TypeScript’s native async/await maps directly to the SDK’s Promise-based API. Every method that touches the network — createStream, ingestRecordOffset, waitForOffset, flush, close — returns a Promise, so you await each one in sequence.

“Add retry and exponential backoff to my TypeScript Zerobus producer.”

async function ingestWithRetry(
stream: any,
record: Record<string, unknown>,
maxRetries = 3,
): Promise<boolean> {
for (let attempt = 0; attempt < maxRetries; attempt++) {
try {
const offset = await stream.ingestRecordOffset(record);
await stream.waitForOffset(offset);
return true;
} catch (error) {
console.warn(`Attempt ${attempt + 1}/${maxRetries} failed:`, error);
if (attempt < maxRetries - 1) {
await new Promise((r) => setTimeout(r, 2 ** attempt * 1000));
}
}
}
return false;
}

This wraps the ingest-and-wait cycle with exponential backoff. For production, you’d also reinitialize the stream on connection errors (the same pattern as the Python reusable client class on the Python Client page).

“Build a Rust application that ingests JSON data into Databricks via Zerobus.”

use databricks_zerobus_ingest_sdk::{
RecordType, StreamConfigurationOptions, TableProperties, ZerobusSdk,
};
use std::env;
use std::error::Error;
#[tokio::main]
async fn main() -> Result<(), Box<dyn Error>> {
let sdk = ZerobusSdk::new(
env::var("ZEROBUS_SERVER_ENDPOINT")?,
env::var("DATABRICKS_WORKSPACE_URL")?,
)?;
let table_properties = TableProperties {
table_name: env::var("ZEROBUS_TABLE_NAME")?,
descriptor_proto: None,
};
let options = StreamConfigurationOptions {
record_type: RecordType::Json,
..Default::default()
};
let mut stream = sdk
.create_stream(
table_properties,
env::var("DATABRICKS_CLIENT_ID")?,
env::var("DATABRICKS_CLIENT_SECRET")?,
Some(options),
)
.await?;
for i in 0..100 {
let record = format!(
r#"{{"device_name": "sensor-{}", "temp": 22, "humidity": 55}}"#, i
);
let offset = stream.ingest_record_offset(record.into_bytes()).await?;
stream.wait_for_offset(offset).await?;
}
stream.close().await?;
Ok(())
}

Rust’s SDK runs on Tokio. Records are byte vectors, so you serialize to JSON manually with format! and call .into_bytes(). For Protobuf, set descriptor_proto: Some(proto_bytes) in TableProperties and pass prost-encoded messages instead.

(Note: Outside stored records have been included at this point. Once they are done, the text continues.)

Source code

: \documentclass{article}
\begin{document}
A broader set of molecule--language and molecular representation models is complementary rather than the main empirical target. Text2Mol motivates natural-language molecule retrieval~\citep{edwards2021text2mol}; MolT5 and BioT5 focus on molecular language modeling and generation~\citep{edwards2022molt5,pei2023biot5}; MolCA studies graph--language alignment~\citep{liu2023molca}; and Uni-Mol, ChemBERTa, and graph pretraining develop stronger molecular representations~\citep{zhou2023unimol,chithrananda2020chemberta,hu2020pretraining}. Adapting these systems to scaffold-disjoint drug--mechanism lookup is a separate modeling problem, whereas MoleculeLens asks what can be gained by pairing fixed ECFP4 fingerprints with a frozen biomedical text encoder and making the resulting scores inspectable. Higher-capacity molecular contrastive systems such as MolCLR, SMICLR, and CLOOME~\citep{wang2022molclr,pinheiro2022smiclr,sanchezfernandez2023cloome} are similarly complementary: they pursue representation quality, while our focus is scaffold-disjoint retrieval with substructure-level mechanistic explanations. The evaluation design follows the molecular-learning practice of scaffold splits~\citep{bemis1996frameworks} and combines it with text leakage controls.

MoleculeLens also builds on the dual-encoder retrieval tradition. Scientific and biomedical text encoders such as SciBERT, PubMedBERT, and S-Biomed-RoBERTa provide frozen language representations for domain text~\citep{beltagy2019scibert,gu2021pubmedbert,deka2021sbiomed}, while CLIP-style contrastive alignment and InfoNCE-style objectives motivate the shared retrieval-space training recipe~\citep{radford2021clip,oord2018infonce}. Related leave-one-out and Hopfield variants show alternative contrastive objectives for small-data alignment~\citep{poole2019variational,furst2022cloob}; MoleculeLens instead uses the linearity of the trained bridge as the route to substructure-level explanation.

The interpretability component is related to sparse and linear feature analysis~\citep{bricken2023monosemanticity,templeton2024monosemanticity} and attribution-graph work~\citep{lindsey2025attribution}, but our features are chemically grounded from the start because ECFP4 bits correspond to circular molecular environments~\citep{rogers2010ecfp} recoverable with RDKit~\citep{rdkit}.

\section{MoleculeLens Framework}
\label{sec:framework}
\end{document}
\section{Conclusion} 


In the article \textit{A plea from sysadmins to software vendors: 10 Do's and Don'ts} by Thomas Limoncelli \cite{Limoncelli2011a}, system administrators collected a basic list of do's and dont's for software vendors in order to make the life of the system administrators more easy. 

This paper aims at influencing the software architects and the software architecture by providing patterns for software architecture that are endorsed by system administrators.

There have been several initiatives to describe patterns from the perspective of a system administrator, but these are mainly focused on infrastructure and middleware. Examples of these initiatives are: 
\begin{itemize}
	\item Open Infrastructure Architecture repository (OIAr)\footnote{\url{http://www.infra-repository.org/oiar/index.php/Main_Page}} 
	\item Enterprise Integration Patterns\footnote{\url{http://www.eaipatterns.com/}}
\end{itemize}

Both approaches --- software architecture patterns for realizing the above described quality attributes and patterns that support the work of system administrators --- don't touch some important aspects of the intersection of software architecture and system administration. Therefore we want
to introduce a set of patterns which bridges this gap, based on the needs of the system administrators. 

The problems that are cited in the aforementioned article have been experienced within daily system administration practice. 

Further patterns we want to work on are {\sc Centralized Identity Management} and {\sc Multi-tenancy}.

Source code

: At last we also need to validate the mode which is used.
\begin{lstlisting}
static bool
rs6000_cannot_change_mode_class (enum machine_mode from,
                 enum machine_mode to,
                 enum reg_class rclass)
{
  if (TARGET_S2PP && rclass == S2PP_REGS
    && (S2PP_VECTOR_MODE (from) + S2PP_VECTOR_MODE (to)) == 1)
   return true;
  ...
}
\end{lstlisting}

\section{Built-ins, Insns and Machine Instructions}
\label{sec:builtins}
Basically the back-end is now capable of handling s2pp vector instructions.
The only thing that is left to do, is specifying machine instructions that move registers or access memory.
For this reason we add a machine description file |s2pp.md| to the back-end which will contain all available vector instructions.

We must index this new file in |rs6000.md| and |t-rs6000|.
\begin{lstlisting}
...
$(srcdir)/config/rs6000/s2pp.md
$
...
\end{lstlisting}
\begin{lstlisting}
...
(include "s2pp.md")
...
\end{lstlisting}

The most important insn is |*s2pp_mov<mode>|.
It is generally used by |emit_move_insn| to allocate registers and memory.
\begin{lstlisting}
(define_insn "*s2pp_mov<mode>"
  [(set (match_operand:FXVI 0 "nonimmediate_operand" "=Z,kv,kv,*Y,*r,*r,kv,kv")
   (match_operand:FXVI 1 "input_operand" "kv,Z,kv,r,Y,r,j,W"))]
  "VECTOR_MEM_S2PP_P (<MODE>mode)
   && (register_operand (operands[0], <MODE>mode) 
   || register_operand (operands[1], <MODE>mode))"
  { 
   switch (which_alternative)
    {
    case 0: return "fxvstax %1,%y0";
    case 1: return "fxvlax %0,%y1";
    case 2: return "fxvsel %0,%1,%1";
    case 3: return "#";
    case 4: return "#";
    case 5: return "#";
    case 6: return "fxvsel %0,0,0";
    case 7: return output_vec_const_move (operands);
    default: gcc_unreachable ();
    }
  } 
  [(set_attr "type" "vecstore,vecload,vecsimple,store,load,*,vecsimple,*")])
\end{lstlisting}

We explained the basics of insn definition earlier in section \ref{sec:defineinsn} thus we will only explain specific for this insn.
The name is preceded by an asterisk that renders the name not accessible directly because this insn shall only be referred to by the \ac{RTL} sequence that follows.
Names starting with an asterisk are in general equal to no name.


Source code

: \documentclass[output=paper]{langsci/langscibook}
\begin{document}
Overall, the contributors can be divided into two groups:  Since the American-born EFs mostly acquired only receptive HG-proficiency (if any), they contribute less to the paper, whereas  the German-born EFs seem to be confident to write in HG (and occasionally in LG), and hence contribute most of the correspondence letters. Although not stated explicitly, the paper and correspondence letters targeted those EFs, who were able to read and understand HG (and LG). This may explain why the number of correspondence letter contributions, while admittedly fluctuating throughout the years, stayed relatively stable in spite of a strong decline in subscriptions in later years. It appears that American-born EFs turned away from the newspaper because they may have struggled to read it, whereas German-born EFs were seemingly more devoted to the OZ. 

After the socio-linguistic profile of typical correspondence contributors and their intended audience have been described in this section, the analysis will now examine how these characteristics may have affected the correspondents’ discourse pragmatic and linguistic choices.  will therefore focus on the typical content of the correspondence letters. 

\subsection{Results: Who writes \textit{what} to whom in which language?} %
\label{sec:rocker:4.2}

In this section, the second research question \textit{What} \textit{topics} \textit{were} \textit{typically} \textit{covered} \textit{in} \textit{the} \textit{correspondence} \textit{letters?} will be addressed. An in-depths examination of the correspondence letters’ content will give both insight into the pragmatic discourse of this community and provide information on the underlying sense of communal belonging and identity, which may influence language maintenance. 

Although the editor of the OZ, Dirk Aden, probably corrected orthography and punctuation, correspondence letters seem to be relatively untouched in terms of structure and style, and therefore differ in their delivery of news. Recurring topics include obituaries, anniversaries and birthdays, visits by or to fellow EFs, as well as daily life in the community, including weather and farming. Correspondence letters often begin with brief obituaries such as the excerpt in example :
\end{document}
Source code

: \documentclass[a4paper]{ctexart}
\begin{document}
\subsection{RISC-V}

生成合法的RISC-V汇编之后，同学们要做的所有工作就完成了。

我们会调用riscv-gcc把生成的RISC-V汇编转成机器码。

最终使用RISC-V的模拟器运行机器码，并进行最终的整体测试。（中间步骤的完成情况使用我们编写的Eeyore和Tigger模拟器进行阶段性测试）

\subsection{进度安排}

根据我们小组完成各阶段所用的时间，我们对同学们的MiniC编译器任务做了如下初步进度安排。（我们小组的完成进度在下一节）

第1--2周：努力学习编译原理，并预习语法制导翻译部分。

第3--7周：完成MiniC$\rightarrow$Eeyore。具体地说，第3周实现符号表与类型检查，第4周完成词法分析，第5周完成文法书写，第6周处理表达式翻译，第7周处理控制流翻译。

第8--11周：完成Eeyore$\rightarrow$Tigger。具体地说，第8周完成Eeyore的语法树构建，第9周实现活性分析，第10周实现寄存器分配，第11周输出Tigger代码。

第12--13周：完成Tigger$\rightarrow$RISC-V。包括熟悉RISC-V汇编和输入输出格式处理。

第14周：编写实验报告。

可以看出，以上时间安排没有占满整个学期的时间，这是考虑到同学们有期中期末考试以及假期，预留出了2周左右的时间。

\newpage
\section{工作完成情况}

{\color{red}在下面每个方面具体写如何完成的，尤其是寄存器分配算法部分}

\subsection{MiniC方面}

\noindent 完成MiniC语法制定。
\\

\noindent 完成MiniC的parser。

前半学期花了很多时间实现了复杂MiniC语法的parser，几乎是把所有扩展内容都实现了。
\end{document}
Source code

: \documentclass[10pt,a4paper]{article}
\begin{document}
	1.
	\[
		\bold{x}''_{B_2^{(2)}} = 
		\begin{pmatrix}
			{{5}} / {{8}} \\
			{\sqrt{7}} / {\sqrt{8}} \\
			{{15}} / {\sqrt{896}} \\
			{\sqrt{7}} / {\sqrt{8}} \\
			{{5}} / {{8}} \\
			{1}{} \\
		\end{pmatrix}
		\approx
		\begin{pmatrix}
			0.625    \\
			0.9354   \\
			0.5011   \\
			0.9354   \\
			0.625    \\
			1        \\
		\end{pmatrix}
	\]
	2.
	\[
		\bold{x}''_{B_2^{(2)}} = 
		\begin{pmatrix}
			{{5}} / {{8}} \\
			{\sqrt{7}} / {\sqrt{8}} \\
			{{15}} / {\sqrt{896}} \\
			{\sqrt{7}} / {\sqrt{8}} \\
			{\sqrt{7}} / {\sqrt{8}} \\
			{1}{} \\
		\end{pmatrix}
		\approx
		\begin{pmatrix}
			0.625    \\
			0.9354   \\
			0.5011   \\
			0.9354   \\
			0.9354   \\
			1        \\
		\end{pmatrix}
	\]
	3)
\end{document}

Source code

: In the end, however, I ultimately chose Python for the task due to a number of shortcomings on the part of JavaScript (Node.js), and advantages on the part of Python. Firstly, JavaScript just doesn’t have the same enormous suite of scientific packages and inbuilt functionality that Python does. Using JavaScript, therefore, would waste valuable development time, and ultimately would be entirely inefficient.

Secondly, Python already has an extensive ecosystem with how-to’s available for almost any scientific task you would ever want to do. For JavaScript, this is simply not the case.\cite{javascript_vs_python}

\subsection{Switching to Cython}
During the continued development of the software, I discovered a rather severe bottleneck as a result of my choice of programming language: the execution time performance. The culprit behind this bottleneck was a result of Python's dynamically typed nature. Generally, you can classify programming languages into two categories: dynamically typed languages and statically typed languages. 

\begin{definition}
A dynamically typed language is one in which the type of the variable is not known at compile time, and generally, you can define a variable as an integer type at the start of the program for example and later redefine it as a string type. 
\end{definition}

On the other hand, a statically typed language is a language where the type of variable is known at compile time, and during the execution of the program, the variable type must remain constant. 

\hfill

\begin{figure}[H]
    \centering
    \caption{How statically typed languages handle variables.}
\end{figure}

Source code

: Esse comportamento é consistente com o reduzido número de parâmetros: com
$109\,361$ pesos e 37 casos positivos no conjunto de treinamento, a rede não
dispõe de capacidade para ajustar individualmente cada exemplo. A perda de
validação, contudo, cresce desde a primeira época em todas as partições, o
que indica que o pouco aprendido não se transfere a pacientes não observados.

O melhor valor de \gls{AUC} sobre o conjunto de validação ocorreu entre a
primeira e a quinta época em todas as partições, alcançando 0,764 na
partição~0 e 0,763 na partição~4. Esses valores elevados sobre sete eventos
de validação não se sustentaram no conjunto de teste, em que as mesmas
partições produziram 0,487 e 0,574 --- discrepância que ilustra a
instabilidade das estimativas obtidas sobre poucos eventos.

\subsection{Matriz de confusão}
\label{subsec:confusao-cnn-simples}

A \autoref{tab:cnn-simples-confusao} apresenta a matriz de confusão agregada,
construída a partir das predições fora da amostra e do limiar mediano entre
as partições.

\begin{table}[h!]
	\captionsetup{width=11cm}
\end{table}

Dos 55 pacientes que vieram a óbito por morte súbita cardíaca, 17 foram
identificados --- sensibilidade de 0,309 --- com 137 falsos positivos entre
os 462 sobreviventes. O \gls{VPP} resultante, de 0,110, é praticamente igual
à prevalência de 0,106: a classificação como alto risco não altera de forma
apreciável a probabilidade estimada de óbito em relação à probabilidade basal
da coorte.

  • Java defaults to Protobuf, everything else defaults to JSON — if you forget to set RecordType in a non-Java client, you’ll get JSON. If you forget the proto descriptor in Java, you’ll get a confusing type error at stream creation.
  • Go requires sdk.Free() to release native resources — the Go SDK wraps a native library via CGo. Missing the defer sdk.Free() call leaks memory in long-running processes.
  • Rust records are byte vectors, not stringsingest_record_offset expects Vec<u8>. Use .into_bytes() on your JSON string or .encode_to_vec() on your prost message.
  • All languages share the same server-side limits — 100 MB/s and 15,000 rows/s per stream, 10 MB max message size, 2,000 column max. These are stream-level caps regardless of client language.
  • Async APIs vary by language — Java uses CompletableFuture, Go uses goroutines, TypeScript uses native Promises, Rust uses Tokio futures. Match your concurrency model to your runtime.